# collective writing idea for Guitars Canada



## sambonee (Dec 20, 2007)

I've always wanted to write a song with collaborators at a distance. (i used to do with grade school classes when I was a teacher).

I'm open to an arranger, and additionally a lyrisist and vocal line composer ect....

I write lots of songs. I wanted to have distant people help make decisions about the above topics and I'll piece it together.

once the song is ready to be recorded, I'll let the forum choose from my guitars, amps, effects and tones.

Heck this could be the most boring thread ever, but it's worth a shot. 

I'm open to chatting on the phone, or taking specific direction thru the forum. Specific bars and min/sec. of where the sections are will be necessary. feel free to cut up my track on another program and post what you are suggesting.
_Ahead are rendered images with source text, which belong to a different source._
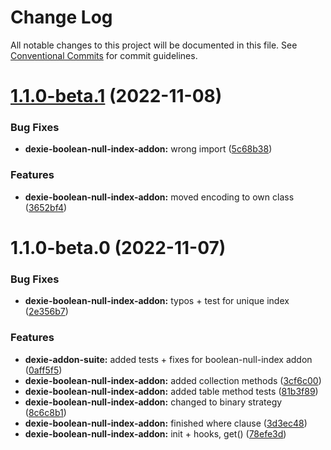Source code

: # Change Log

All notable changes to this project will be documented in this file.
See [Conventional Commits](https://conventionalcommits.org) for commit guidelines.

# [1.1.0-beta.1](https://github.com/PVermeer/dexie-addon-suite-monorepo/compare/@pvermeer/dexie-boolean-null-index-addon@1.1.0-beta.0...@pvermeer/dexie-boolean-null-index-addon@1.1.0-beta.1) (2022-11-08)


### Bug Fixes

* **dexie-boolean-null-index-addon:** wrong import ([5c68b38](https://github.com/PVermeer/dexie-addon-suite-monorepo/commit/5c68b3817e9726f71249ef6bb9e6f0ef495d1636))


### Features

* **dexie-boolean-null-index-addon:** moved encoding to own class ([3652bf4](https://github.com/PVermeer/dexie-addon-suite-monorepo/commit/3652bf485d72d52f659509497fc06d7506197b06))





# 1.1.0-beta.0 (2022-11-07)


### Bug Fixes

* **dexie-boolean-null-index-addon:** typos + test for unique index ([2e356b7](https://github.com/PVermeer/dexie-addon-suite-monorepo/commit/2e356b7dc88bd42daec8e41a9424cf13355fcd90))


### Features

* **dexie-addon-suite:** added tests + fixes for boolean-null-index addon ([0aff5f5](https://github.com/PVermeer/dexie-addon-suite-monorepo/commit/0aff5f5e9cb301ba0233895cbe176ed8ae0fb641))
* **dexie-boolean-null-index-addon:** added collection methods ([3cf6c00](https://github.com/PVermeer/dexie-addon-suite-monorepo/commit/3cf6c001901c113efd61dc9f22127c3653ce5462))
* **dexie-boolean-null-index-addon:** added table method tests ([81b3f89](https://github.com/PVermeer/dexie-addon-suite-monorepo/commit/81b3f89b09aa1d023b3fcfa67e6a11527025f2ac))
* **dexie-boolean-null-index-addon:** changed to binary strategy ([8c6c8b1](https://github.com/PVermeer/dexie-addon-suite-monorepo/commit/8c6c8b1eea20a6da676bc5ee95891b0cb217ed92))
* **dexie-boolean-null-index-addon:** finished where clause ([3d3ec48](https://github.com/PVermeer/dexie-addon-suite-monorepo/commit/3d3ec488d937d4a96edc18f04b5e70db78e9c36b))
* **dexie-boolean-null-index-addon:** init + hooks, get() ([78efe3d](https://github.com/PVermeer/dexie-addon-suite-monorepo/commit/78efe3d8c4cb1130df9ee39d066018b188b9ae88))
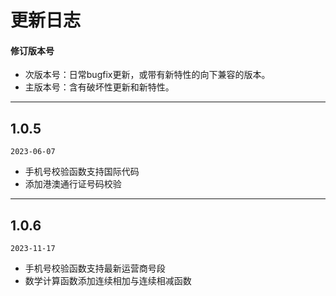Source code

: # 更新日志
#### 修订版本号
- 次版本号：日常bugfix更新，或带有新特性的向下兼容的版本。
- 主版本号：含有破坏性更新和新特性。

---
## 1.0.5

`2023-06-07`

- 手机号校验函数支持国际代码
- 添加港澳通行证号码校验

---
## 1.0.6

`2023-11-17`

- 手机号校验函数支持最新运营商号段
- 数学计算函数添加连续相加与连续相减函数
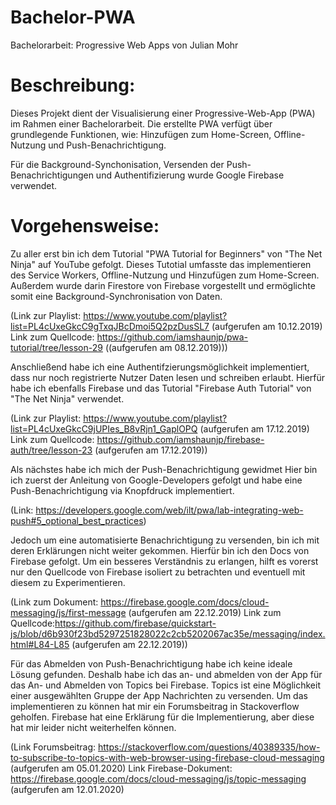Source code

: # Bachelor-PWA
Bachelorarbeit: Progressive Web Apps von Julian Mohr

# Beschreibung:
Dieses Projekt dient der Visualisierung einer Progressive-Web-App (PWA) im Rahmen einer Bachelorarbeit. Die erstellte PWA verfügt über grundlegende Funktionen, wie: Hinzufügen zum Home-Screen, Offline-Nutzung und Push-Benachrichtigung.

Für die Background-Synchonisation, Versenden der Push-Benachrichtigungen und Authentifizierung wurde Google Firebase verwendet.

# Vorgehensweise:

Zu aller erst bin ich dem Tutorial "PWA Tutorial for Beginners" von "The Net Ninja" auf YouTube gefolgt. Dieses Tutotial umfasste das implementieren des Service Workers, Offline-Nutzung und Hinzufügen zum Home-Screen. Außerdem wurde darin Firestore von Firebase vorgestellt und ermöglichte somit eine Background-Synchronisation von Daten.

(Link zur Playlist: https://www.youtube.com/playlist?list=PL4cUxeGkcC9gTxqJBcDmoi5Q2pzDusSL7 (aufgerufen am 10.12.2019)
 Link zum Quellcode: https://github.com/iamshaunjp/pwa-tutorial/tree/lesson-29 ((aufgerufen am 08.12.2019)))
 
 Anschließend habe ich eine Authentifzierungsmöglichkeit implementiert, dass nur noch registrierte Nutzer Daten lesen und schreiben erlaubt. Hierfür habe ich ebenfalls Firebase und das Tutorial "Firebase Auth Tutorial" von "The Net Ninja" verwendet. 
 
 (Link zur Playlist: https://www.youtube.com/playlist?list=PL4cUxeGkcC9jUPIes_B8vRjn1_GaplOPQ (aufgerufen am 17.12.2019)
  Link zum Quellcode: https://github.com/iamshaunjp/firebase-auth/tree/lesson-23 (aufgerufen am 17.12.2019))
  
  
 Als nächstes habe ich mich der Push-Benachrichtigung gewidmet
 Hier bin ich zuerst der Anleitung von Google-Developers gefolgt und habe eine Push-Benachrichtigung via Knopfdruck implementiert.
 
 (Link: https://developers.google.com/web/ilt/pwa/lab-integrating-web-push#5_optional_best_practices)
 
 Jedoch um eine automatisierte Benachrichtigung zu versenden, bin ich mit deren Erklärungen nicht weiter gekommen. Hierfür bin ich den Docs von Firebase gefolgt. Um ein besseres Verständnis zu erlangen, hilft es vorerst nur den Quellcode von Firebase isoliert zu betrachten und eventuell mit diesem zu Experimentieren.
 
 (Link zum Dokument: https://firebase.google.com/docs/cloud-messaging/js/first-message (aufgerufen am 22.12.2019)
 Link zum Quellcode:https://github.com/firebase/quickstart-js/blob/d6b930f23bd5297251828022c2cb5202067ac35e/messaging/index.html#L84-L85 (aufgerufen am 22.12.2019))
 
 Für das Abmelden von Push-Benachrichtigung habe ich keine ideale Lösung gefunden. Deshalb habe ich das an- und abmelden von der App für das An- und Abmelden von Topics bei Firebase. Topics ist eine Möglichkeit einer ausgewählten Gruppe der App Nachrichten zu versenden. Um das implementieren zu können hat mir ein Forumsbeitrag in Stackoverflow geholfen. Firebase hat eine Erklärung für die Implementierung, aber diese hat mir leider nicht weiterhelfen können.
 
 (Link Forumsbeitrag: https://stackoverflow.com/questions/40389335/how-to-subscribe-to-topics-with-web-browser-using-firebase-cloud-messaging (aufgerufen am 05.01.2020)
  Link Firebase-Dokument: https://firebase.google.com/docs/cloud-messaging/js/topic-messaging (aufgerufen am 12.01.2020)
 
 

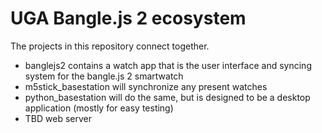 # UGA Bangle.js 2 ecosystem

The projects in this repository connect together.

* banglejs2 contains a watch app that is the user interface and syncing system for the bangle.js 2 smartwatch
* m5stick_basestation will synchronize any present watches
* python_basestation will do the same, but is designed to be a desktop application (mostly for easy testing)
* TBD web server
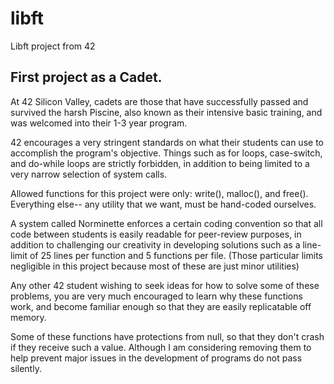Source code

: # libft
Libft project from 42


## First project as a Cadet.

At 42 Silicon Valley, cadets are those that have successfully passed and survived the harsh Piscine, also known as their intensive basic training, and was welcomed into their 1-3 year program.

42 encourages a very stringent standards on what their students can use to accomplish the program's objective. Things such as for loops, case-switch, and do-while loops are strictly forbidden, in addition to being limited to a very narrow selection of system calls.

Allowed functions for this project were only: write(), malloc(), and free(). Everything else-- any utility that we want, must be hand-coded ourselves. 

A system called Norminette enforces a certain coding convention so that all code between students is easily readable for peer-review purposes, in addition to challenging our creativity in developing solutions such as a line-limit of 25 lines per function and 5 functions per file. (Those particular limits negligible in this project because most of these are just minor utilities)

Any other 42 student wishing to seek ideas for how to solve some of these problems, you are very much encouraged to learn why these functions work, and become familiar enough so that they are easily replicatable off memory.

Some of these functions have protections from null, so that they don't crash if they receive such a value. Although I am considering removing them to help prevent major issues in the development of programs do not pass silently.
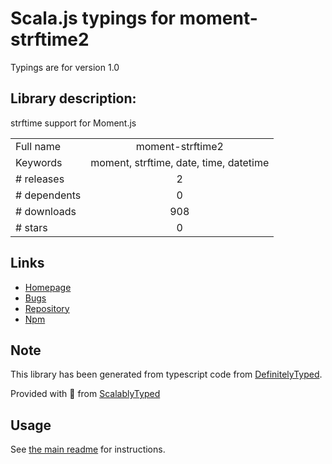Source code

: 
# Scala.js typings for moment-strftime2

Typings are for version 1.0

## Library description:
strftime support for Moment.js

|                    |                 |
| ------------------ | :-------------: |
| Full name          | moment-strftime2 |
| Keywords           | moment, strftime, date, time, datetime |
| # releases         | 2 |
| # dependents       | 0 |
| # downloads        | 908 |
| # stars            | 0 |

## Links
- [Homepage](https://github.com/ShogunPanda/moment-strftime2)
- [Bugs](https://github.com/ShogunPanda/moment-strftime2/issues)
- [Repository](https://github.com/ShogunPanda/moment-strftime2)
- [Npm](https://www.npmjs.com/package/moment-strftime2)
    


## Note
This library has been generated from typescript code from [DefinitelyTyped](https://definitelytyped.org).

Provided with :purple_heart: from [ScalablyTyped](https://github.com/oyvindberg/ScalablyTyped)

## Usage
See [the main readme](../../readme.md) for instructions.


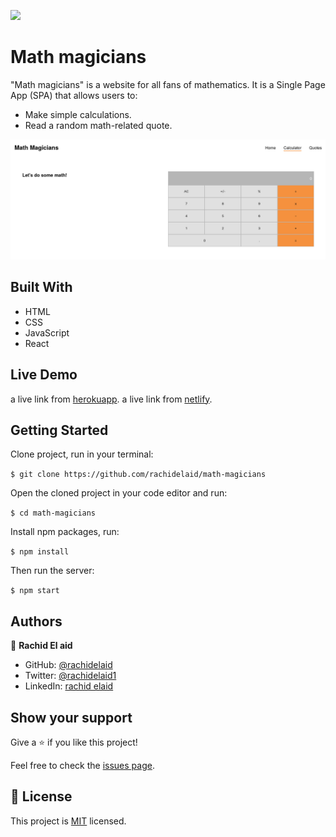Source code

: ![](https://img.shields.io/badge/Microverse-blueviolet)

# Math magicians

"Math magicians" is a website for all fans of mathematics. It is a Single Page App (SPA) that allows users to:

- Make simple calculations.
- Read a random math-related quote.

![screenshot](./screenshot.png)

## Built With

- HTML
- CSS
- JavaScript
- React

## Live Demo

a live link from [herokuapp](https://math-magicians-reactjs.herokuapp.com/).
a live link from [netlify](https://reactjs-math-magicians.netlify.app/).

## Getting Started

Clone project, run in your terminal:

`$ git clone https://github.com/rachidelaid/math-magicians`

Open the cloned project in your code editor and run:

`$ cd math-magicians`

Install npm packages, run:

`$ npm install`

Then run the server:

`$ npm start`

## Authors

👤 **Rachid El aid**

- GitHub: [@rachidelaid](https://github.com/rachidelaid)
- Twitter: [@rachidelaid1](https://twitter.com/rachidelaid1)
- LinkedIn: [rachid elaid](https://www.linkedin.com/in/rachid-elaid-106336203/)

## Show your support

Give a ⭐️ if you like this project!

Feel free to check the [issues page](../../issues/).

## 📝 License

This project is [MIT](./MIT.md) licensed.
If I feel the need to vito, I've chosen Laristotle as my "phone call" otherwise I'll try whatever the first poster writes/suggests.

choose one of the duo tracks from this playlist and use all the current sections of that track to build a song. 

a couple of actual songs found their way into the list. that's fair game too.


*here are the tracks*


----------



## amagras (Apr 22, 2015)

Is that your voice on track 07?
Count me in for arrangements and production.


----------



## sambonee (Dec 20, 2007)

pick one. 

I'll also want the production to come from the collective in particular. 

so pick which track you wanna dissect. Track 7?


----------



## amagras (Apr 22, 2015)

sambonee said:


> pick one.
> 
> I'll also want the production to come from the collective in particular.
> 
> so pick which track you wanna dissect. Track 7?


Any of the first 3 tracks would work.

You didn't answer my first question, communication is the first requirement for working online.


----------



## Guest (Sep 21, 2015)

sambonee said:


> If I feel the need to vito, I've chosen Laristotle as my "phone call" otherwise I'll try whatever the first poster writes/suggests.


If you're looking for one of these







from me, it's not gonna happen.
I'll be glad to do this







for anything that comes of this project though.
Who's vito?


----------



## sambonee (Dec 20, 2007)

My voice yes.


----------



## amagras (Apr 22, 2015)

Great, I should have a rough demo in a few days while the others decide to join.

---Update--- 
Can you make the SoundCloud tracks available for download?


----------



## sambonee (Dec 20, 2007)

I'll ope them up for download. 

Let us know which one you've chosen. Also you might be the only collaborator. I've often put up composing project ideas ect... With minimal interest. All good. 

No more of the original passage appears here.